WHAT IS EXPECTED: Write each line below back out exactly, omitting its pictures.

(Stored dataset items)
---+---

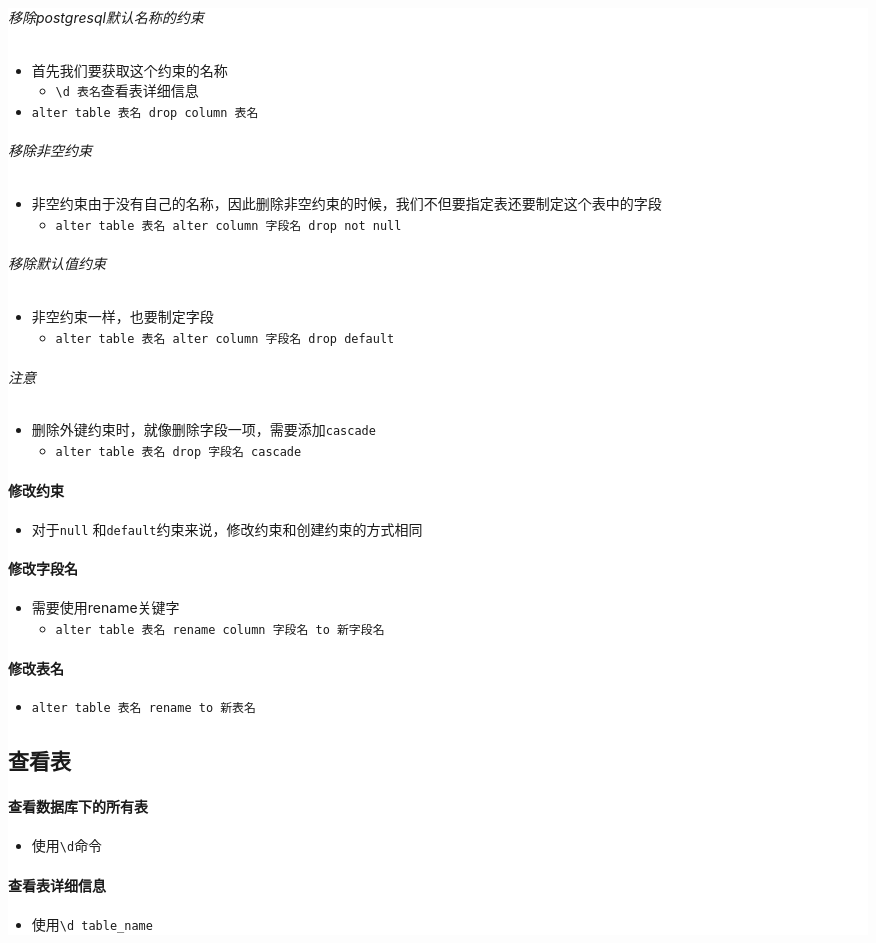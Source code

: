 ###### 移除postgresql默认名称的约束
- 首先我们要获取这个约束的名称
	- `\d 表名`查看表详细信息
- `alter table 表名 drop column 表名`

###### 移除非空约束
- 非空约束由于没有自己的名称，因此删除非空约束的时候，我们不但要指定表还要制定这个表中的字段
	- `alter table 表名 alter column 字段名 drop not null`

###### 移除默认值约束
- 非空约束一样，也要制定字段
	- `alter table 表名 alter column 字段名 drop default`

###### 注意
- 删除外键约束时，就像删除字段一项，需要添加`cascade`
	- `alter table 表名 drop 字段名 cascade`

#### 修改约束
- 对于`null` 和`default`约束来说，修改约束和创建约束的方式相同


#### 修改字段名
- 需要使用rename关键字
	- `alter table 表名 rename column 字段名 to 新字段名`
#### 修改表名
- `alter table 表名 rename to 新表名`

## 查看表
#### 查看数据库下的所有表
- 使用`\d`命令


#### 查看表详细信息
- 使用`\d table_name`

---+---

RESPONSE TO THE TASK:
Source code

: ###### 移除postgresql默认名称的约束
- 首先我们要获取这个约束的名称
	- `\d 表名`查看表详细信息
- `alter table 表名 drop column 表名`

###### 移除非空约束
- 非空约束由于没有自己的名称，因此删除非空约束的时候，我们不但要指定表还要制定这个表中的字段
	- `alter table 表名 alter column 字段名 drop not null`

###### 移除默认值约束
- 非空约束一样，也要制定字段
	- `alter table 表名 alter column 字段名 drop default`

###### 注意
- 删除外键约束时，就像删除字段一项，需要添加`cascade`
	- `alter table 表名 drop 字段名 cascade`

#### 修改约束
- 对于`null` 和`default`约束来说，修改约束和创建约束的方式相同


#### 修改字段名
- 需要使用rename关键字
	- `alter table 表名 rename column 字段名 to 新字段名`
#### 修改表名
- `alter table 表名 rename to 新表名`

## 查看表
#### 查看数据库下的所有表
- 使用`\d`命令


#### 查看表详细信息
- 使用`\d table_name`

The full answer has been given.